» Directions
Copy the data exactly, keeping every line intact.
___ Given information ___
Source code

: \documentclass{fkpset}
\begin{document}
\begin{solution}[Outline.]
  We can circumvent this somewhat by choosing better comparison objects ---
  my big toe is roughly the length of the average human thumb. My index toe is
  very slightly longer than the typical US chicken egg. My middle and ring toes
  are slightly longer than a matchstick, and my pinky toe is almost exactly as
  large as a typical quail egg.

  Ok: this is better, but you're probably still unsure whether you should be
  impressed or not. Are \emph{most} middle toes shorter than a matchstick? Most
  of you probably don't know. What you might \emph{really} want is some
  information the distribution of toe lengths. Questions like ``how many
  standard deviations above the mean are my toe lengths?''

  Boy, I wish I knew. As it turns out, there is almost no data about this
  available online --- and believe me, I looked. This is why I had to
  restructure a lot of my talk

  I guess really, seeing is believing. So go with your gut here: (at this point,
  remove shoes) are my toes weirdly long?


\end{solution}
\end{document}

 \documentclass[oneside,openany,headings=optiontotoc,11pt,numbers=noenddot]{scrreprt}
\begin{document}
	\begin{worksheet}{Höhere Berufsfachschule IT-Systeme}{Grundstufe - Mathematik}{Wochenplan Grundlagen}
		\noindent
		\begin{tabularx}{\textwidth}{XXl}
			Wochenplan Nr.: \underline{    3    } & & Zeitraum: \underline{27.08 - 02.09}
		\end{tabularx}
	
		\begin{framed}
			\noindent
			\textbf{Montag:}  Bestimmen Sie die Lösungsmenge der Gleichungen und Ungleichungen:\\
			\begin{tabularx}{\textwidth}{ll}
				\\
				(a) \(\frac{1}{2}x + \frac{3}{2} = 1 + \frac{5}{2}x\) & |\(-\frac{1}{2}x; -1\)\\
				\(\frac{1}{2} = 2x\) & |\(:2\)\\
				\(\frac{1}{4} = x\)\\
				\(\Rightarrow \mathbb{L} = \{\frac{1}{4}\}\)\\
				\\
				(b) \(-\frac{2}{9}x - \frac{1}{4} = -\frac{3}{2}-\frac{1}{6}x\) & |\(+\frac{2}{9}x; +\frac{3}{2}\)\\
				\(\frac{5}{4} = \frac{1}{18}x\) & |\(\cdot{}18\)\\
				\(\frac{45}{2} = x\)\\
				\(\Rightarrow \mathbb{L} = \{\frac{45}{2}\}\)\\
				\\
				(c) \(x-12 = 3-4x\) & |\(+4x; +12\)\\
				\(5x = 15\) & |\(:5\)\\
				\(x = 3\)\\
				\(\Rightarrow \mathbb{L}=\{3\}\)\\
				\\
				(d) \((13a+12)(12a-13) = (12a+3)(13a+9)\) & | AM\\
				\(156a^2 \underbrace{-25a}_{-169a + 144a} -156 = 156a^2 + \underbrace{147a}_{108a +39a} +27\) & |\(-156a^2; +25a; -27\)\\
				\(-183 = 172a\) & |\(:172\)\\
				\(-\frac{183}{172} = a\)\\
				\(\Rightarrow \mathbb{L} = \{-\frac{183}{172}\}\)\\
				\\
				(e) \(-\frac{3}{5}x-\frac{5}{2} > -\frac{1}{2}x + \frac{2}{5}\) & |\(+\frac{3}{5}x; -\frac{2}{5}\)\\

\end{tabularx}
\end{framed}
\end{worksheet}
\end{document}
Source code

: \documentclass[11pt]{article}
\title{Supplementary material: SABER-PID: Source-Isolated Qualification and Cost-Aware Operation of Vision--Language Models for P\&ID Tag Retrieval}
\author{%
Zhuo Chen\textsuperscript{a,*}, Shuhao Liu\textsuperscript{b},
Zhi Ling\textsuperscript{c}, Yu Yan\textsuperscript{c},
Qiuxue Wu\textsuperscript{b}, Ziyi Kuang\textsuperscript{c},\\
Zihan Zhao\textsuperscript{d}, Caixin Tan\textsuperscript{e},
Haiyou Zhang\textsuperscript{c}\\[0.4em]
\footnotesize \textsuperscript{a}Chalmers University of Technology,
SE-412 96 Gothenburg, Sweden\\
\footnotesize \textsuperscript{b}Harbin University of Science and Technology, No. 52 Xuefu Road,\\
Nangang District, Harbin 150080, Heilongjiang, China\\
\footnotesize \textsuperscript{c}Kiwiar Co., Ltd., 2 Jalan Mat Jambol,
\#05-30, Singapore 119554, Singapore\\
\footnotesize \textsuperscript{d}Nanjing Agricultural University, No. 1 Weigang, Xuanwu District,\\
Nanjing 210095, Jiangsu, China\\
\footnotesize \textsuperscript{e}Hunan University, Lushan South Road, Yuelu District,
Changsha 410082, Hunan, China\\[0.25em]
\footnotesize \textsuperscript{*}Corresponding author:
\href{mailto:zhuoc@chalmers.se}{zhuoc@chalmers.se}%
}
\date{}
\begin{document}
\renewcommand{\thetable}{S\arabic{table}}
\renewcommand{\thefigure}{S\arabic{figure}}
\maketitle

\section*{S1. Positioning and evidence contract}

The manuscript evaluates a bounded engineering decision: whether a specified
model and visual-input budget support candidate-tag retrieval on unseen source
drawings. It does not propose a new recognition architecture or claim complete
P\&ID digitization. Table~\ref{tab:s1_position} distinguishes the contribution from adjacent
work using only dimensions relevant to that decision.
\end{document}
___
» Written reply
Source code

: \documentclass{fkpset}
\begin{document}
\begin{solution}[Outline.]
  We can circumvent this somewhat by choosing better comparison objects ---
  my big toe is roughly the length of the average human thumb. My index toe is
  very slightly longer than the typical US chicken egg. My middle and ring toes
  are slightly longer than a matchstick, and my pinky toe is almost exactly as
  large as a typical quail egg.

  Ok: this is better, but you're probably still unsure whether you should be
  impressed or not. Are \emph{most} middle toes shorter than a matchstick? Most
  of you probably don't know. What you might \emph{really} want is some
  information the distribution of toe lengths. Questions like ``how many
  standard deviations above the mean are my toe lengths?''

  Boy, I wish I knew. As it turns out, there is almost no data about this
  available online --- and believe me, I looked. This is why I had to
  restructure a lot of my talk

  I guess really, seeing is believing. So go with your gut here: (at this point,
  remove shoes) are my toes weirdly long?


\end{solution}
\end{document}

 \documentclass[oneside,openany,headings=optiontotoc,11pt,numbers=noenddot]{scrreprt}
\begin{document}
	\begin{worksheet}{Höhere Berufsfachschule IT-Systeme}{Grundstufe - Mathematik}{Wochenplan Grundlagen}
		\noindent
		\begin{tabularx}{\textwidth}{XXl}
			Wochenplan Nr.: \underline{    3    } & & Zeitraum: \underline{27.08 - 02.09}
		\end{tabularx}
	
		\begin{framed}
			\noindent
			\textbf{Montag:}  Bestimmen Sie die Lösungsmenge der Gleichungen und Ungleichungen:\\
			\begin{tabularx}{\textwidth}{ll}
				\\
				(a) \(\frac{1}{2}x + \frac{3}{2} = 1 + \frac{5}{2}x\) & |\(-\frac{1}{2}x; -1\)\\
				\(\frac{1}{2} = 2x\) & |\(:2\)\\
				\(\frac{1}{4} = x\)\\
				\(\Rightarrow \mathbb{L} = \{\frac{1}{4}\}\)\\
				\\
				(b) \(-\frac{2}{9}x - \frac{1}{4} = -\frac{3}{2}-\frac{1}{6}x\) & |\(+\frac{2}{9}x; +\frac{3}{2}\)\\
				\(\frac{5}{4} = \frac{1}{18}x\) & |\(\cdot{}18\)\\
				\(\frac{45}{2} = x\)\\
				\(\Rightarrow \mathbb{L} = \{\frac{45}{2}\}\)\\
				\\
				(c) \(x-12 = 3-4x\) & |\(+4x; +12\)\\
				\(5x = 15\) & |\(:5\)\\
				\(x = 3\)\\
				\(\Rightarrow \mathbb{L}=\{3\}\)\\
				\\
				(d) \((13a+12)(12a-13) = (12a+3)(13a+9)\) & | AM\\
				\(156a^2 \underbrace{-25a}_{-169a + 144a} -156 = 156a^2 + \underbrace{147a}_{108a +39a} +27\) & |\(-156a^2; +25a; -27\)\\
				\(-183 = 172a\) & |\(:172\)\\
				\(-\frac{183}{172} = a\)\\
				\(\Rightarrow \mathbb{L} = \{-\frac{183}{172}\}\)\\
				\\
				(e) \(-\frac{3}{5}x-\frac{5}{2} > -\frac{1}{2}x + \frac{2}{5}\) & |\(+\frac{3}{5}x; -\frac{2}{5}\)\\

\end{tabularx}
\end{framed}
\end{worksheet}
\end{document}
Source code

: \documentclass[11pt]{article}
\title{Supplementary material: SABER-PID: Source-Isolated Qualification and Cost-Aware Operation of Vision--Language Models for P\&ID Tag Retrieval}
\author{%
Zhuo Chen\textsuperscript{a,*}, Shuhao Liu\textsuperscript{b},
Zhi Ling\textsuperscript{c}, Yu Yan\textsuperscript{c},
Qiuxue Wu\textsuperscript{b}, Ziyi Kuang\textsuperscript{c},\\
Zihan Zhao\textsuperscript{d}, Caixin Tan\textsuperscript{e},
Haiyou Zhang\textsuperscript{c}\\[0.4em]
\footnotesize \textsuperscript{a}Chalmers University of Technology,
SE-412 96 Gothenburg, Sweden\\
\footnotesize \textsuperscript{b}Harbin University of Science and Technology, No. 52 Xuefu Road,\\
Nangang District, Harbin 150080, Heilongjiang, China\\
\footnotesize \textsuperscript{c}Kiwiar Co., Ltd., 2 Jalan Mat Jambol,
\#05-30, Singapore 119554, Singapore\\
\footnotesize \textsuperscript{d}Nanjing Agricultural University, No. 1 Weigang, Xuanwu District,\\
Nanjing 210095, Jiangsu, China\\
\footnotesize \textsuperscript{e}Hunan University, Lushan South Road, Yuelu District,
Changsha 410082, Hunan, China\\[0.25em]
\footnotesize \textsuperscript{*}Corresponding author:
\href{mailto:zhuoc@chalmers.se}{zhuoc@chalmers.se}%
}
\date{}
\begin{document}
\renewcommand{\thetable}{S\arabic{table}}
\renewcommand{\thefigure}{S\arabic{figure}}
\maketitle

\section*{S1. Positioning and evidence contract}

The manuscript evaluates a bounded engineering decision: whether a specified
model and visual-input budget support candidate-tag retrieval on unseen source
drawings. It does not propose a new recognition architecture or claim complete
P\&ID digitization. Table~\ref{tab:s1_position} distinguishes the contribution from adjacent
work using only dimensions relevant to that decision.
\end{document}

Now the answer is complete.